◆ **Exercise description**:
What follows is a set of entries. Give them again exactly, without the pictures.

(Data for the task begins)

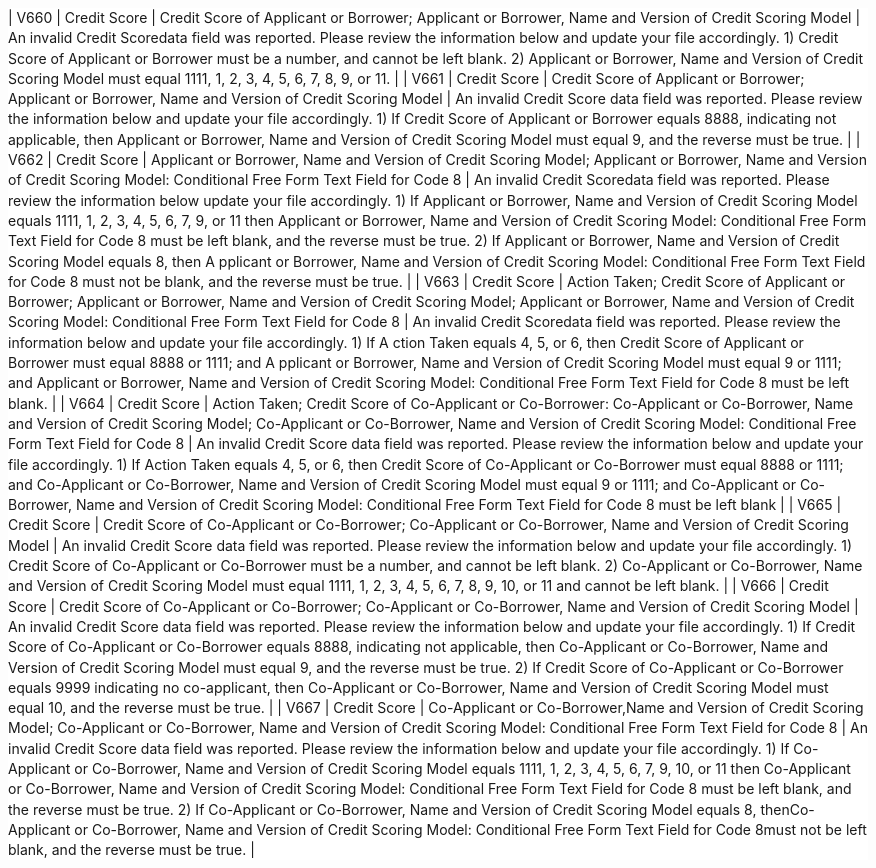 |   V660   |   Credit Score   |   Credit Score of Applicant or Borrower; Applicant or Borrower, Name and Version of Credit Scoring Model   |   An invalid Credit Scoredata field was reported. Please review the information below and update your file accordingly.   1) Credit Score of Applicant or Borrower must be a number, and cannot be left blank.   2)  Applicant or Borrower, Name and Version of Credit Scoring Model  must equal 1111, 1, 2, 3, 4, 5, 6, 7, 8, 9, or 11.   |
|   V661   |   Credit Score   |   Credit Score of Applicant or Borrower; Applicant or Borrower, Name and Version of Credit Scoring Model   |   An invalid Credit Score data field was reported. Please review the information below and update your file accordingly.   1) If Credit Score of Applicant or Borrower equals 8888, indicating not applicable, then  Applicant or Borrower, Name and Version of Credit Scoring Model  must equal 9, and the reverse must be true.   |
|   V662   |   Credit Score   |   Applicant or Borrower, Name and Version of Credit Scoring Model; Applicant or Borrower, Name and Version of Credit Scoring Model: Conditional Free Form Text Field for Code 8   |   An invalid Credit Scoredata field was reported. Please review the information below update your file accordingly.   1) If  Applicant or Borrower, Name and Version of Credit Scoring Model  equals 1111, 1, 2, 3, 4, 5, 6, 7, 9, or 11 then  Applicant or Borrower, Name and Version of Credit Scoring Model: Conditional Free Form Text Field for Code 8  must be left blank, and the reverse must be true.   2) If  Applicant or Borrower, Name and Version of Credit Scoring Model  equals 8, then A  pplicant or Borrower, Name and Version of Credit Scoring Model: Conditional Free Form Text Field for Code 8  must not be blank,  and the reverse must be true.    |
|   V663   |   Credit Score   |   Action Taken; Credit Score of Applicant or Borrower; Applicant or Borrower, Name and Version of Credit Scoring Model; Applicant or Borrower, Name and Version of Credit Scoring Model: Conditional Free Form Text Field for Code 8   |   An invalid Credit Scoredata field was reported. Please review the information below and update your file accordingly.   1) If A ction Taken equals 4, 5, or 6, then  Credit Score of Applicant or Borrower  must equal 8888 or 1111; and A  pplicant or Borrower, Name and Version of Credit Scoring Model  must equal 9 or 1111; and  Applicant or Borrower, Name and Version of Credit Scoring Model: Conditional Free Form Text Field for Code 8  must be left blank.   |
|   V664   |   Credit Score   |   Action Taken; Credit Score of Co-Applicant or Co-Borrower: Co-Applicant or Co-Borrower, Name and Version of Credit Scoring Model; Co-Applicant or Co-Borrower, Name and Version of Credit Scoring Model: Conditional Free Form Text Field for Code 8   |   An invalid Credit Score data field was reported. Please review the information below and update your file accordingly.   1) If Action Taken equals 4, 5, or 6, then  Credit Score of Co-Applicant or Co-Borrower  must equal 8888 or 1111; and  Co-Applicant or Co-Borrower, Name and Version of Credit Scoring Model  must equal 9 or 1111; and  Co-Applicant or Co-Borrower, Name and Version of Credit Scoring Model: Conditional Free Form Text Field for Code 8  must be left blank   |
|   V665   |   Credit Score   |   Credit Score of Co-Applicant or Co-Borrower; Co-Applicant or Co-Borrower, Name and Version of Credit Scoring Model   |   An invalid Credit Score data field was reported. Please review the information below and update your file accordingly.   1) Credit Score of Co-Applicant or Co-Borrower must be a number, and cannot be left blank.   2)  Co-Applicant or Co-Borrower, Name and Version of Credit Scoring Model  must equal 1111, 1, 2, 3, 4, 5, 6, 7, 8, 9, 10, or 11 and cannot be left blank.   |
|   V666   |   Credit Score   |   Credit Score of Co-Applicant or Co-Borrower; Co-Applicant or Co-Borrower, Name and Version of Credit Scoring Model   |   An invalid Credit Score data field was reported. Please review the information below and update your file accordingly.   1) If Credit Score of Co-Applicant or Co-Borrower equals 8888, indicating not applicable, then  Co-Applicant or Co-Borrower, Name and Version of Credit Scoring Model  must equal 9, and the reverse must be true.   2) If Credit Score of Co-Applicant or Co-Borrower equals 9999 indicating no co-applicant, then  Co-Applicant or Co-Borrower, Name and Version of Credit Scoring Model  must equal 10,  and the reverse must be true.    |
|   V667   |   Credit Score   |   Co-Applicant or Co-Borrower,Name and Version of Credit Scoring Model; Co-Applicant or Co-Borrower, Name and Version of Credit Scoring Model: Conditional Free Form Text Field for Code 8   |   An invalid Credit Score data field was reported. Please review the information below and update your file accordingly.   1) If  Co-Applicant or Co-Borrower, Name and Version of Credit Scoring Model  equals 1111, 1, 2, 3, 4, 5, 6, 7, 9, 10, or 11 then  Co-Applicant or Co-Borrower, Name and Version of Credit Scoring Model: Conditional Free Form Text Field for Code 8  must be left blank, and the reverse must be true.   2) If  Co-Applicant or Co-Borrower, Name and Version of Credit Scoring Model  equals 8, thenCo-Applicant or Co-Borrower, Name and Version of Credit Scoring Model: Conditional Free Form Text Field for Code 8must not be left blank,  and the reverse must be true.    |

(Data for the task ends)

◆ **Final answer**:
 |   V660   |   Credit Score   |   Credit Score of Applicant or Borrower; Applicant or Borrower, Name and Version of Credit Scoring Model   |   An invalid Credit Scoredata field was reported. Please review the information below and update your file accordingly.   1) Credit Score of Applicant or Borrower must be a number, and cannot be left blank.   2)  Applicant or Borrower, Name and Version of Credit Scoring Model  must equal 1111, 1, 2, 3, 4, 5, 6, 7, 8, 9, or 11.   |
|   V661   |   Credit Score   |   Credit Score of Applicant or Borrower; Applicant or Borrower, Name and Version of Credit Scoring Model   |   An invalid Credit Score data field was reported. Please review the information below and update your file accordingly.   1) If Credit Score of Applicant or Borrower equals 8888, indicating not applicable, then  Applicant or Borrower, Name and Version of Credit Scoring Model  must equal 9, and the reverse must be true.   |
|   V662   |   Credit Score   |   Applicant or Borrower, Name and Version of Credit Scoring Model; Applicant or Borrower, Name and Version of Credit Scoring Model: Conditional Free Form Text Field for Code 8   |   An invalid Credit Scoredata field was reported. Please review the information below update your file accordingly.   1) If  Applicant or Borrower, Name and Version of Credit Scoring Model  equals 1111, 1, 2, 3, 4, 5, 6, 7, 9, or 11 then  Applicant or Borrower, Name and Version of Credit Scoring Model: Conditional Free Form Text Field for Code 8  must be left blank, and the reverse must be true.   2) If  Applicant or Borrower, Name and Version of Credit Scoring Model  equals 8, then A  pplicant or Borrower, Name and Version of Credit Scoring Model: Conditional Free Form Text Field for Code 8  must not be blank,  and the reverse must be true.    |
|   V663   |   Credit Score   |   Action Taken; Credit Score of Applicant or Borrower; Applicant or Borrower, Name and Version of Credit Scoring Model; Applicant or Borrower, Name and Version of Credit Scoring Model: Conditional Free Form Text Field for Code 8   |   An invalid Credit Scoredata field was reported. Please review the information below and update your file accordingly.   1) If A ction Taken equals 4, 5, or 6, then  Credit Score of Applicant or Borrower  must equal 8888 or 1111; and A  pplicant or Borrower, Name and Version of Credit Scoring Model  must equal 9 or 1111; and  Applicant or Borrower, Name and Version of Credit Scoring Model: Conditional Free Form Text Field for Code 8  must be left blank.   |
|   V664   |   Credit Score   |   Action Taken; Credit Score of Co-Applicant or Co-Borrower: Co-Applicant or Co-Borrower, Name and Version of Credit Scoring Model; Co-Applicant or Co-Borrower, Name and Version of Credit Scoring Model: Conditional Free Form Text Field for Code 8   |   An invalid Credit Score data field was reported. Please review the information below and update your file accordingly.   1) If Action Taken equals 4, 5, or 6, then  Credit Score of Co-Applicant or Co-Borrower  must equal 8888 or 1111; and  Co-Applicant or Co-Borrower, Name and Version of Credit Scoring Model  must equal 9 or 1111; and  Co-Applicant or Co-Borrower, Name and Version of Credit Scoring Model: Conditional Free Form Text Field for Code 8  must be left blank   |
|   V665   |   Credit Score   |   Credit Score of Co-Applicant or Co-Borrower; Co-Applicant or Co-Borrower, Name and Version of Credit Scoring Model   |   An invalid Credit Score data field was reported. Please review the information below and update your file accordingly.   1) Credit Score of Co-Applicant or Co-Borrower must be a number, and cannot be left blank.   2)  Co-Applicant or Co-Borrower, Name and Version of Credit Scoring Model  must equal 1111, 1, 2, 3, 4, 5, 6, 7, 8, 9, 10, or 11 and cannot be left blank.   |
|   V666   |   Credit Score   |   Credit Score of Co-Applicant or Co-Borrower; Co-Applicant or Co-Borrower, Name and Version of Credit Scoring Model   |   An invalid Credit Score data field was reported. Please review the information below and update your file accordingly.   1) If Credit Score of Co-Applicant or Co-Borrower equals 8888, indicating not applicable, then  Co-Applicant or Co-Borrower, Name and Version of Credit Scoring Model  must equal 9, and the reverse must be true.   2) If Credit Score of Co-Applicant or Co-Borrower equals 9999 indicating no co-applicant, then  Co-Applicant or Co-Borrower, Name and Version of Credit Scoring Model  must equal 10,  and the reverse must be true.    |
|   V667   |   Credit Score   |   Co-Applicant or Co-Borrower,Name and Version of Credit Scoring Model; Co-Applicant or Co-Borrower, Name and Version of Credit Scoring Model: Conditional Free Form Text Field for Code 8   |   An invalid Credit Score data field was reported. Please review the information below and update your file accordingly.   1) If  Co-Applicant or Co-Borrower, Name and Version of Credit Scoring Model  equals 1111, 1, 2, 3, 4, 5, 6, 7, 9, 10, or 11 then  Co-Applicant or Co-Borrower, Name and Version of Credit Scoring Model: Conditional Free Form Text Field for Code 8  must be left blank, and the reverse must be true.   2) If  Co-Applicant or Co-Borrower, Name and Version of Credit Scoring Model  equals 8, thenCo-Applicant or Co-Borrower, Name and Version of Credit Scoring Model: Conditional Free Form Text Field for Code 8must not be left blank,  and the reverse must be true.    |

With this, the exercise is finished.